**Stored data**
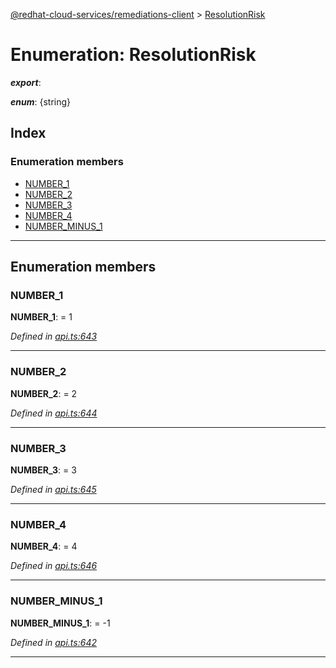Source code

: [@redhat-cloud-services/remediations-client](../README.md) > [ResolutionRisk](../enums/resolutionrisk.md)

# Enumeration: ResolutionRisk

*__export__*: 

*__enum__*: {string}

## Index

### Enumeration members

* [NUMBER_1](resolutionrisk.md#number_1)
* [NUMBER_2](resolutionrisk.md#number_2)
* [NUMBER_3](resolutionrisk.md#number_3)
* [NUMBER_4](resolutionrisk.md#number_4)
* [NUMBER_MINUS_1](resolutionrisk.md#number_minus_1)

---

## Enumeration members

<a id="number_1"></a>

###  NUMBER_1

**NUMBER_1**:  = 1

*Defined in [api.ts:643](https://github.com/RedHatInsights/javascript-clients/blob/master/packages/remediations/api.ts#L643)*

___
<a id="number_2"></a>

###  NUMBER_2

**NUMBER_2**:  = 2

*Defined in [api.ts:644](https://github.com/RedHatInsights/javascript-clients/blob/master/packages/remediations/api.ts#L644)*

___
<a id="number_3"></a>

###  NUMBER_3

**NUMBER_3**:  = 3

*Defined in [api.ts:645](https://github.com/RedHatInsights/javascript-clients/blob/master/packages/remediations/api.ts#L645)*

___
<a id="number_4"></a>

###  NUMBER_4

**NUMBER_4**:  = 4

*Defined in [api.ts:646](https://github.com/RedHatInsights/javascript-clients/blob/master/packages/remediations/api.ts#L646)*

___
<a id="number_minus_1"></a>

###  NUMBER_MINUS_1

**NUMBER_MINUS_1**:  =  -1

*Defined in [api.ts:642](https://github.com/RedHatInsights/javascript-clients/blob/master/packages/remediations/api.ts#L642)*

___

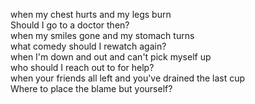 when my chest hurts and my legs burn  
Should I go to a doctor then?  
when my smiles gone and my stomach turns  
what comedy should I rewatch again?  
when I'm down and out and can't pick myself up  
who should I reach out to for help?  
when your friends all left and you've drained the last cup  
Where to place the blame but yourself?  
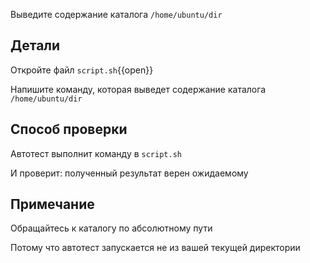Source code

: Выведите содержание каталога `/home/ubuntu/dir`

## Детали

Откройте файл `script.sh`{{open}}

Напишите команду, которая выведет содержание каталога `/home/ubuntu/dir`

## Способ проверки

Автотест выполнит команду в `script.sh`

И проверит: полученный результат верен ожидаемому

## Примечание

Обращайтесь к каталогу по абсолютному пути

Потому что автотест запускается не из вашей текущей директории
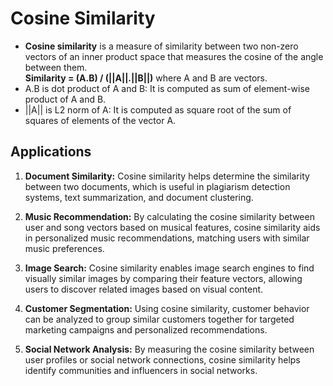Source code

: # Cosine Similarity
- **Cosine similarity** is a measure of similarity between two non-zero vectors of an inner product space that measures the cosine of the angle between them.  
**Similarity = (A.B) / (||A||.||B||)** where A and B are vectors.
-   A.B is dot product of A and B: It is computed as sum of element-wise product of A and B.
-   ||A|| is L2 norm of A: It is computed as square root of the sum of squares of elements of the vector A.
##  **Applications**
1. **Document Similarity:** Cosine similarity helps determine the similarity between two documents, which is useful in plagiarism detection systems, text summarization, and document clustering.

2. **Music Recommendation:** By calculating the cosine similarity between user and song vectors based on musical features, cosine similarity aids in personalized music recommendations, matching users with similar music preferences.

3. **Image Search:** Cosine similarity enables image search engines to find visually similar images by comparing their feature vectors, allowing users to discover related images based on visual content.

4. **Customer Segmentation:** Using cosine similarity, customer behavior can be analyzed to group similar customers together for targeted marketing campaigns and personalized recommendations.

5. **Social Network Analysis:** By measuring the cosine similarity between user profiles or social network connections, cosine similarity helps identify communities and influencers in social networks.
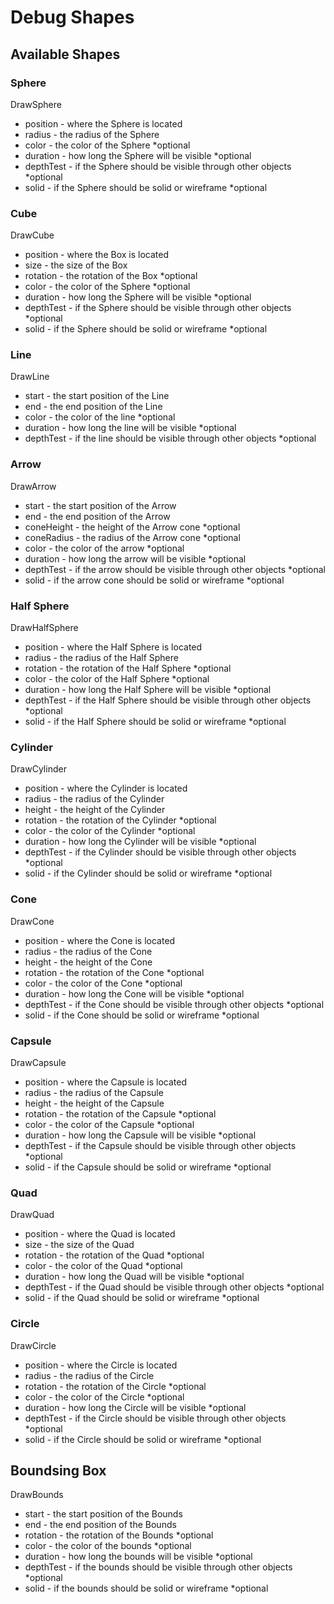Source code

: # Debug Shapes

## Available Shapes

### Sphere
DrawSphere
- position - where the Sphere is located
- radius - the radius of the Sphere
- color - the color of the Sphere *optional
- duration - how long the Sphere will be visible *optional
- depthTest - if the Sphere should be visible through other objects *optional
- solid - if the Sphere should be solid or wireframe *optional

### Cube
DrawCube
- position - where the Box is located
- size - the size of the Box
- rotation - the rotation of the Box *optional
- color - the color of the Sphere *optional
- duration - how long the Sphere will be visible *optional
- depthTest - if the Sphere should be visible through other objects *optional
- solid - if the Sphere should be solid or wireframe *optional

### Line
DrawLine
- start - the start position of the Line
- end - the end position of the Line
- color - the color of the line *optional
- duration - how long the line will be visible *optional
- depthTest - if the line should be visible through other objects *optional

### Arrow
DrawArrow
- start - the start position of the Arrow
- end - the end position of the Arrow
- coneHeight - the height of the Arrow cone *optional
- coneRadius - the radius of the Arrow cone *optional
- color - the color of the arrow *optional
- duration - how long the arrow will be visible *optional
- depthTest - if the arrow should be visible through other objects *optional
- solid - if the arrow cone should be solid or wireframe *optional

### Half Sphere
DrawHalfSphere
- position - where the Half Sphere is located
- radius - the radius of the Half Sphere
- rotation - the rotation of the Half Sphere *optional
- color - the color of the Half Sphere *optional
- duration - how long the Half Sphere will be visible *optional
- depthTest - if the Half Sphere should be visible through other objects *optional
- solid - if the Half Sphere should be solid or wireframe *optional

### Cylinder
DrawCylinder
- position - where the Cylinder is located
- radius - the radius of the Cylinder
- height - the height of the Cylinder
- rotation - the rotation of the Cylinder *optional
- color - the color of the Cylinder *optional
- duration - how long the Cylinder will be visible *optional
- depthTest - if the Cylinder should be visible through other objects *optional
- solid - if the Cylinder should be solid or wireframe *optional

### Cone
DrawCone
- position - where the Cone is located
- radius - the radius of the Cone
- height - the height of the Cone
- rotation - the rotation of the Cone *optional
- color - the color of the Cone *optional
- duration - how long the Cone will be visible *optional
- depthTest - if the Cone should be visible through other objects *optional
- solid - if the Cone should be solid or wireframe *optional

### Capsule
DrawCapsule
- position - where the Capsule is located
- radius - the radius of the Capsule
- height - the height of the Capsule
- rotation - the rotation of the Capsule *optional
- color - the color of the Capsule *optional
- duration - how long the Capsule will be visible *optional
- depthTest - if the Capsule should be visible through other objects *optional
- solid - if the Capsule should be solid or wireframe *optional

### Quad
DrawQuad
- position - where the Quad is located
- size - the size of the Quad
- rotation - the rotation of the Quad *optional
- color - the color of the Quad *optional
- duration - how long the Quad will be visible *optional
- depthTest - if the Quad should be visible through other objects *optional
- solid - if the Quad should be solid or wireframe *optional

### Circle
DrawCircle
- position - where the Circle is located
- radius - the radius of the Circle
- rotation - the rotation of the Circle *optional
- color - the color of the Circle *optional
- duration - how long the Circle will be visible *optional
- depthTest - if the Circle should be visible through other objects *optional
- solid - if the Circle should be solid or wireframe *optional

## Boundsing Box
DrawBounds
- start - the start position of the Bounds
- end - the end position of the Bounds
- rotation - the rotation of the Bounds *optional
- color - the color of the bounds *optional
- duration - how long the bounds will be visible *optional
- depthTest - if the bounds should be visible through other objects *optional
- solid - if the bounds should be solid or wireframe *optional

**Assignment**
Each entry should appear again exactly as written, pictures excluded.

**Response to the task**
Source code

: [@redhat-cloud-services/remediations-client](../README.md) > [ResolutionRisk](../enums/resolutionrisk.md)

# Enumeration: ResolutionRisk

*__export__*: 

*__enum__*: {string}

## Index

### Enumeration members

* [NUMBER_1](resolutionrisk.md#number_1)
* [NUMBER_2](resolutionrisk.md#number_2)
* [NUMBER_3](resolutionrisk.md#number_3)
* [NUMBER_4](resolutionrisk.md#number_4)
* [NUMBER_MINUS_1](resolutionrisk.md#number_minus_1)

---

## Enumeration members

<a id="number_1"></a>

###  NUMBER_1

**NUMBER_1**:  = 1

*Defined in [api.ts:643](https://github.com/RedHatInsights/javascript-clients/blob/master/packages/remediations/api.ts#L643)*

___
<a id="number_2"></a>

###  NUMBER_2

**NUMBER_2**:  = 2

*Defined in [api.ts:644](https://github.com/RedHatInsights/javascript-clients/blob/master/packages/remediations/api.ts#L644)*

___
<a id="number_3"></a>

###  NUMBER_3

**NUMBER_3**:  = 3

*Defined in [api.ts:645](https://github.com/RedHatInsights/javascript-clients/blob/master/packages/remediations/api.ts#L645)*

___
<a id="number_4"></a>

###  NUMBER_4

**NUMBER_4**:  = 4

*Defined in [api.ts:646](https://github.com/RedHatInsights/javascript-clients/blob/master/packages/remediations/api.ts#L646)*

___
<a id="number_minus_1"></a>

###  NUMBER_MINUS_1

**NUMBER_MINUS_1**:  =  -1

*Defined in [api.ts:642](https://github.com/RedHatInsights/javascript-clients/blob/master/packages/remediations/api.ts#L642)*

___

 when my chest hurts and my legs burn  
Should I go to a doctor then?  
when my smiles gone and my stomach turns  
what comedy should I rewatch again?  
when I'm down and out and can't pick myself up  
who should I reach out to for help?  
when your friends all left and you've drained the last cup  
Where to place the blame but yourself?  
Source code

: Выведите содержание каталога `/home/ubuntu/dir`

## Детали

Откройте файл `script.sh`{{open}}

Напишите команду, которая выведет содержание каталога `/home/ubuntu/dir`

## Способ проверки

Автотест выполнит команду в `script.sh`

И проверит: полученный результат верен ожидаемому

## Примечание

Обращайтесь к каталогу по абсолютному пути

Потому что автотест запускается не из вашей текущей директории
Source code

: # Cosine Similarity
- **Cosine similarity** is a measure of similarity between two non-zero vectors of an inner product space that measures the cosine of the angle between them.  
**Similarity = (A.B) / (||A||.||B||)** where A and B are vectors.
-   A.B is dot product of A and B: It is computed as sum of element-wise product of A and B.
-   ||A|| is L2 norm of A: It is computed as square root of the sum of squares of elements of the vector A.
##  **Applications**
1. **Document Similarity:** Cosine similarity helps determine the similarity between two documents, which is useful in plagiarism detection systems, text summarization, and document clustering.

2. **Music Recommendation:** By calculating the cosine similarity between user and song vectors based on musical features, cosine similarity aids in personalized music recommendations, matching users with similar music preferences.

3. **Image Search:** Cosine similarity enables image search engines to find visually similar images by comparing their feature vectors, allowing users to discover related images based on visual content.

4. **Customer Segmentation:** Using cosine similarity, customer behavior can be analyzed to group similar customers together for targeted marketing campaigns and personalized recommendations.

5. **Social Network Analysis:** By measuring the cosine similarity between user profiles or social network connections, cosine similarity helps identify communities and influencers in social networks.
Source code

: # Debug Shapes

## Available Shapes

### Sphere
DrawSphere
- position - where the Sphere is located
- radius - the radius of the Sphere
- color - the color of the Sphere *optional
- duration - how long the Sphere will be visible *optional
- depthTest - if the Sphere should be visible through other objects *optional
- solid - if the Sphere should be solid or wireframe *optional

### Cube
DrawCube
- position - where the Box is located
- size - the size of the Box
- rotation - the rotation of the Box *optional
- color - the color of the Sphere *optional
- duration - how long the Sphere will be visible *optional
- depthTest - if the Sphere should be visible through other objects *optional
- solid - if the Sphere should be solid or wireframe *optional

### Line
DrawLine
- start - the start position of the Line
- end - the end position of the Line
- color - the color of the line *optional
- duration - how long the line will be visible *optional
- depthTest - if the line should be visible through other objects *optional

### Arrow
DrawArrow
- start - the start position of the Arrow
- end - the end position of the Arrow
- coneHeight - the height of the Arrow cone *optional
- coneRadius - the radius of the Arrow cone *optional
- color - the color of the arrow *optional
- duration - how long the arrow will be visible *optional
- depthTest - if the arrow should be visible through other objects *optional
- solid - if the arrow cone should be solid or wireframe *optional

### Half Sphere
DrawHalfSphere
- position - where the Half Sphere is located
- radius - the radius of the Half Sphere
- rotation - the rotation of the Half Sphere *optional
- color - the color of the Half Sphere *optional
- duration - how long the Half Sphere will be visible *optional
- depthTest - if the Half Sphere should be visible through other objects *optional
- solid - if the Half Sphere should be solid or wireframe *optional

### Cylinder
DrawCylinder
- position - where the Cylinder is located
- radius - the radius of the Cylinder
- height - the height of the Cylinder
- rotation - the rotation of the Cylinder *optional
- color - the color of the Cylinder *optional
- duration - how long the Cylinder will be visible *optional
- depthTest - if the Cylinder should be visible through other objects *optional
- solid - if the Cylinder should be solid or wireframe *optional

### Cone
DrawCone
- position - where the Cone is located
- radius - the radius of the Cone
- height - the height of the Cone
- rotation - the rotation of the Cone *optional
- color - the color of the Cone *optional
- duration - how long the Cone will be visible *optional
- depthTest - if the Cone should be visible through other objects *optional
- solid - if the Cone should be solid or wireframe *optional

### Capsule
DrawCapsule
- position - where the Capsule is located
- radius - the radius of the Capsule
- height - the height of the Capsule
- rotation - the rotation of the Capsule *optional
- color - the color of the Capsule *optional
- duration - how long the Capsule will be visible *optional
- depthTest - if the Capsule should be visible through other objects *optional
- solid - if the Capsule should be solid or wireframe *optional

### Quad
DrawQuad
- position - where the Quad is located
- size - the size of the Quad
- rotation - the rotation of the Quad *optional
- color - the color of the Quad *optional
- duration - how long the Quad will be visible *optional
- depthTest - if the Quad should be visible through other objects *optional
- solid - if the Quad should be solid or wireframe *optional

### Circle
DrawCircle
- position - where the Circle is located
- radius - the radius of the Circle
- rotation - the rotation of the Circle *optional
- color - the color of the Circle *optional
- duration - how long the Circle will be visible *optional
- depthTest - if the Circle should be visible through other objects *optional
- solid - if the Circle should be solid or wireframe *optional

## Boundsing Box
DrawBounds
- start - the start position of the Bounds
- end - the end position of the Bounds
- rotation - the rotation of the Bounds *optional
- color - the color of the bounds *optional
- duration - how long the bounds will be visible *optional
- depthTest - if the bounds should be visible through other objects *optional
- solid - if the bounds should be solid or wireframe *optional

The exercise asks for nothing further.